DEADLINE: Your last film ‘The Wound’ also dealt with issues of masculinity and a community of men and your shorts have also dealt with male group dynamics. Is this a thread that you think will continue through future works?
TRENGOVE: It’s true there’s a lot of crossover in the two films, but then there are a lot of things that are very different. The Wound is also a deep dive into the ideas around masculinity but it was also a project that was very preoccupied with authenticity and accurately representing a cultural practice [the Xhosa initiation ceremony]. We only worked with men who had been through the initiation, and there was a workshop process working with writers and actors. It was almost a kind of documentary in its approach.
I don’t think I’m going to make a third feature about masculinity necessarily. Now suddenly, it’s the only thing I get offered but there are many things that I’m kind of interested in. I’m currently writing a project that is also to do with closed-off communities with a different kind of focus and a female protagonist.
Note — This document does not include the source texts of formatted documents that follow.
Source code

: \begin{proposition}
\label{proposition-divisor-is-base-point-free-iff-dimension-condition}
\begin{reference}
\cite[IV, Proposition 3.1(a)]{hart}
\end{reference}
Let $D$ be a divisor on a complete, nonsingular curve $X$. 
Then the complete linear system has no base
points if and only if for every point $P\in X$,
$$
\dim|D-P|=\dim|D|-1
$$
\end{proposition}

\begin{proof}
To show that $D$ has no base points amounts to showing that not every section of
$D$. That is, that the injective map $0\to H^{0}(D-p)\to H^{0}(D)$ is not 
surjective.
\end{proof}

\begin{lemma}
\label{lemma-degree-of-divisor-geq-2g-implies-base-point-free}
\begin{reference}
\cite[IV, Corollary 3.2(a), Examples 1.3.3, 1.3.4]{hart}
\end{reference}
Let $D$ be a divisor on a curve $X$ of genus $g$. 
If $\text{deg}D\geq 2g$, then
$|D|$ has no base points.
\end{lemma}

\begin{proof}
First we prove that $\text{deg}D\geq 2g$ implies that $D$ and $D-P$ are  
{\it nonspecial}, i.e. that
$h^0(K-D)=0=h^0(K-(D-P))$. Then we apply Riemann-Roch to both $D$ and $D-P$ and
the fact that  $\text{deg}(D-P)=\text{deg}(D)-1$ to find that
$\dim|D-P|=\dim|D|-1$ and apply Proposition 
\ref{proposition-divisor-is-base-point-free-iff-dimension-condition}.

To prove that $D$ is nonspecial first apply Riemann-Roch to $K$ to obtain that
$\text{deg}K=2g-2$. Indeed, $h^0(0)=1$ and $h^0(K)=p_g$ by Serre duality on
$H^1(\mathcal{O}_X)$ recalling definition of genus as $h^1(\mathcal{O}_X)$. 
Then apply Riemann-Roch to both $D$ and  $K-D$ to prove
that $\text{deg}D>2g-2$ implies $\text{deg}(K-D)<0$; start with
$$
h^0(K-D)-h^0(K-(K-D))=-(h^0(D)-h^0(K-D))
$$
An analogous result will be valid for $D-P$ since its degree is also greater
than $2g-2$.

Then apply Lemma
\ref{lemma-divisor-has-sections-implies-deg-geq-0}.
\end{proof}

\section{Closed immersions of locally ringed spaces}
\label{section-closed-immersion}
DEADLINE: You also talked about seeing parallels between the Manosphere groups and LGBT chosen families and the storyline in ‘A Wound’ revolves around a closeted relationship. It is important for you to weave LGBT elements into your films?
TRENGOVE: Is it important to me? I don’t know. It’s very much my perspective as a gay man that gave rise to my interest in the idea of the performance of masculinity.
There’s something inherently camp in the idea of bodybuilding and of putting on a show and a front, that idea of something that doesn’t really exist. And then, there is the schism between that and the sort of soft child that sits behind that mask.
And as I said at the start, there is a kind of queering of these radicalized men’s groups. It’s something that’s me, that’s my starting point, my interest. It remains to be seen whether Manodrome is actually a Queer film. I’m not sure that it’s necessarily going to be embraced by Queer cinema. But for me, that’s the starting point of thinking about it and the reason for doing it for sure.
DEADLINE: Can you give a bit more detail on the project?
TRENGOVE: It’s an idea that I’ve had in the back of my mind for a very long time. It’s got to do with Satanism in South Africa, a sort of Satanic Panic that happened in the 80s, during Apartheid. It’s not a film about devil worshipping. It’s a film about moral panic, essentially, this idea of a community becoming obsessed with the idea that there is a dark and satanic network operating just below the surface of what they can see when actually, there’s nothing there.
It ties into the political context at the time and the so-called White utopia of apartheid, this closed-off, religious, mind-controlled community, living in fear of the Black rage that might engulf them, and inventing a kind of crisis in their midst.